# [EXERCISE]
Produce word for word the lines of the data below running from the one that has "- *Languages:* HTML, CSS, JavaScript, Python" to the one that has "## Algorithms and Functions used", inclusive, and no others.
** Opening EXERCISE MATERIALS block **
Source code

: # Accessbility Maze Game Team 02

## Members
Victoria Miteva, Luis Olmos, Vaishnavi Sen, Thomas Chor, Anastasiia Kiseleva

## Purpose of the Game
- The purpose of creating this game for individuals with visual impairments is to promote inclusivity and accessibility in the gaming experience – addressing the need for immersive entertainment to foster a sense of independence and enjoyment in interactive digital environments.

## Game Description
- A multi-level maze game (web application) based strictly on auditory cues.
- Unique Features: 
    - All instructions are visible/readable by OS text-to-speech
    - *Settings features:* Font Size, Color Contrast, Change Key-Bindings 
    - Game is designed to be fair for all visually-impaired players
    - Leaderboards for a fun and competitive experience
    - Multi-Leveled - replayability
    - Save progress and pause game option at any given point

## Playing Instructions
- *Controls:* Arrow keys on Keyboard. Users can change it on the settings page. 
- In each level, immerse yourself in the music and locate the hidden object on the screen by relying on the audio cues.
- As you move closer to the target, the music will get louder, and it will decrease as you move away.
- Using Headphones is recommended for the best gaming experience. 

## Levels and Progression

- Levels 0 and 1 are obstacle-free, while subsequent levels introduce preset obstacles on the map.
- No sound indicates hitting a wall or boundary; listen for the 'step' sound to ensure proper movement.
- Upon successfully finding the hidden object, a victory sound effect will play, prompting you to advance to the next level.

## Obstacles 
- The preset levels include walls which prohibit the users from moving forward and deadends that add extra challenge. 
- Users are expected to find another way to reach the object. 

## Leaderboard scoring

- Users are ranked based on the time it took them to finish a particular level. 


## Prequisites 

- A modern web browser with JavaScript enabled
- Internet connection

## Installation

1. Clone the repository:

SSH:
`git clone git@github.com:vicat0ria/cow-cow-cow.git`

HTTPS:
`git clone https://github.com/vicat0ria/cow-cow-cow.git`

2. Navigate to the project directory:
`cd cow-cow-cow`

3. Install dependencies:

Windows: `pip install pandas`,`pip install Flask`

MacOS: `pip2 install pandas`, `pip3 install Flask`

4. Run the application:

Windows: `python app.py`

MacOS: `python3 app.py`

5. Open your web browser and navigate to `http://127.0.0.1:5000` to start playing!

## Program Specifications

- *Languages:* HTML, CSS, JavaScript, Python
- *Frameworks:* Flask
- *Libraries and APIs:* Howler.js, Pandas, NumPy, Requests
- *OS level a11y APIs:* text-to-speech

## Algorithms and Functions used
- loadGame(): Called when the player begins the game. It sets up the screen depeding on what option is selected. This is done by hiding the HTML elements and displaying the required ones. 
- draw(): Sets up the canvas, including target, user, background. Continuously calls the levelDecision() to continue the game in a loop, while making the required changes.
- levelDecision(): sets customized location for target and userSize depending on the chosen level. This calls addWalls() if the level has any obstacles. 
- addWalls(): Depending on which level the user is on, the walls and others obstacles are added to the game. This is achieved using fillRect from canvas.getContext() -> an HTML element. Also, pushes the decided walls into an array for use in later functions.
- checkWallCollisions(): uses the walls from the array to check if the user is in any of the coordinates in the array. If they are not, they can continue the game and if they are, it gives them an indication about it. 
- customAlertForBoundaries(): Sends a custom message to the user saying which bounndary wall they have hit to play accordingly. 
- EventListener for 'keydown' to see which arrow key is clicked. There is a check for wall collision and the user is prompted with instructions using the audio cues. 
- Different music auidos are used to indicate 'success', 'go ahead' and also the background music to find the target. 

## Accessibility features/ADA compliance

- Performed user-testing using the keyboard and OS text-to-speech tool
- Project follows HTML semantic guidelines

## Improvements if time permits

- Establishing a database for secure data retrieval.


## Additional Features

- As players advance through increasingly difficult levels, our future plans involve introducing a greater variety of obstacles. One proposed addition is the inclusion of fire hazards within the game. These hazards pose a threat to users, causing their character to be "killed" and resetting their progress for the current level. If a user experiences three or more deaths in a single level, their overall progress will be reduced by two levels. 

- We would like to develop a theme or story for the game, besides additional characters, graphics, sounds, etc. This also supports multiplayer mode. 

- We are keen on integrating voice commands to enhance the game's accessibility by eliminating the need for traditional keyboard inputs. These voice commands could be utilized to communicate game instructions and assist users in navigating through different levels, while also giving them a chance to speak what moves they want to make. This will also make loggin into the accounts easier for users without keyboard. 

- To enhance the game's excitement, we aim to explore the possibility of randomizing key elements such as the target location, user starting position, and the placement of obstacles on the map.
** Closing EXERCISE MATERIALS block **
# [OUTPUT FOR THIS TASK]
- *Languages:* HTML, CSS, JavaScript, Python
- *Frameworks:* Flask
- *Libraries and APIs:* Howler.js, Pandas, NumPy, Requests
- *OS level a11y APIs:* text-to-speech

## Algorithms and Functions used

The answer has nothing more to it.